- February 4, 2011
- Posted by: Madrigal Admin
- Category: Word of the Week Blog
As Sydneysiders suffer our dog days (see note below) the Bureau of Meteorology appease us by suggesting that thunderstorms are on their way. We pray for the sound of thunder to bring a change from the constant heat.
Thunder is the sound caused by lightning as it passes through the air. Lightning heats the air around creating a high-pressure area. The air expands supersonically creating a shock wave which we hear as thunder.

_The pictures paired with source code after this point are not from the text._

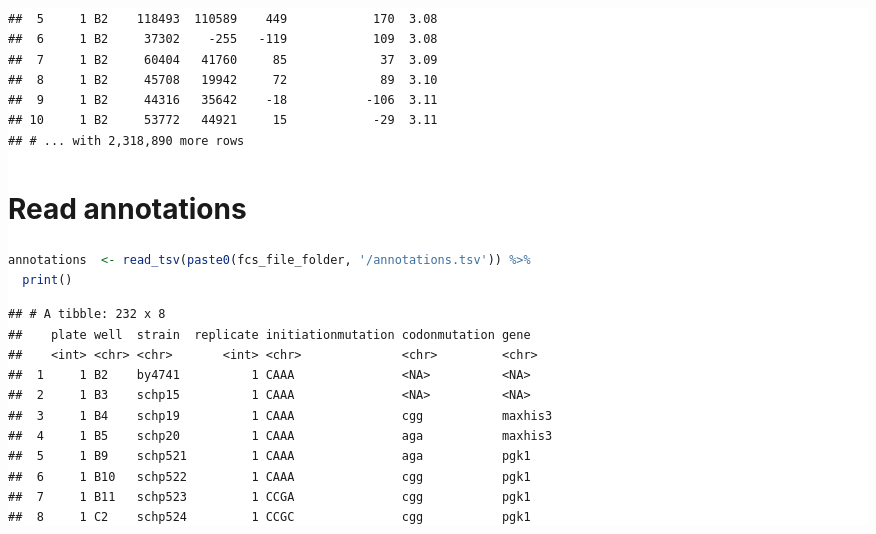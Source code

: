     ##  5     1 B2    118493  110589    449            170  3.08
    ##  6     1 B2     37302    -255   -119            109  3.08
    ##  7     1 B2     60404   41760     85             37  3.09
    ##  8     1 B2     45708   19942     72             89  3.10
    ##  9     1 B2     44316   35642    -18           -106  3.11
    ## 10     1 B2     53772   44921     15            -29  3.11
    ## # ... with 2,318,890 more rows

Read annotations
================

``` r
annotations  <- read_tsv(paste0(fcs_file_folder, '/annotations.tsv')) %>% 
  print()
```

    ## # A tibble: 232 x 8
    ##    plate well  strain  replicate initiationmutation codonmutation gene   
    ##    <int> <chr> <chr>       <int> <chr>              <chr>         <chr>  
    ##  1     1 B2    by4741          1 CAAA               <NA>          <NA>   
    ##  2     1 B3    schp15          1 CAAA               <NA>          <NA>   
    ##  3     1 B4    schp19          1 CAAA               cgg           maxhis3
    ##  4     1 B5    schp20          1 CAAA               aga           maxhis3
    ##  5     1 B9    schp521         1 CAAA               aga           pgk1   
    ##  6     1 B10   schp522         1 CAAA               cgg           pgk1   
    ##  7     1 B11   schp523         1 CCGA               cgg           pgk1   
    ##  8     1 C2    schp524         1 CCGC               cgg           pgk1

Our forefathers did not think in terms of shock waves but in terms of thunderbolts and associated the powerful noise of thunder with their gods. In Greek myth, Zeus was a sky god who been given thunder and the thunderbolt by the Cyclopes for setting them free of Cronus. Jupiter or Jove, in Roman mythology, was the king of the gods and the god of the sky and of thunder. In Judeo-Christian tradition thunder was the voice of God (Psalm 18:13):
The Lord thundered from heaven;
the voice of the Most High resounded
In Scandinavian mythology Thor was the god of thunder. And it is from Thor that most of the Germanic languages, including English, have taken their words for thunder. In Old Norse, por, and in Old High German donar, the words for thunder were the same as for Thor the god. In modern Swedish the word for thunder is tordön which literally translates as Thor’s din.
The Anglo-Saxon god that was equivalent to Thor was Thunor. It is from him that we get the English word thunder with the ‘d’ having slipped in (an example of epenthesis where a consonant becomes added to help pronunciation), as it did in the Dutch word donder closely related to the modern German word donner without the ‘d’.
So it would appear that we still look to our pagan gods when we pray for thunder and the coming of rain to relieve us from the long dog days of summer.
NOTE: There was an unusual touch of classical Rome in the Daily Telegraph yesterday (link no longer available) when it referred to Sydney’s longest heatwave as our “dog days“—the sweltering days of summer when the temperatures are too hot and the air is stagnant. The Romans used the term because Sirius, the dog star from the constellation Canis Major (big dog) and the brightest star in the night sky, rose with the sun over the hottest part of the northern hemisphere summer. The Romans thought that the dog star added to the sun’s heat, which, of course it didn’t.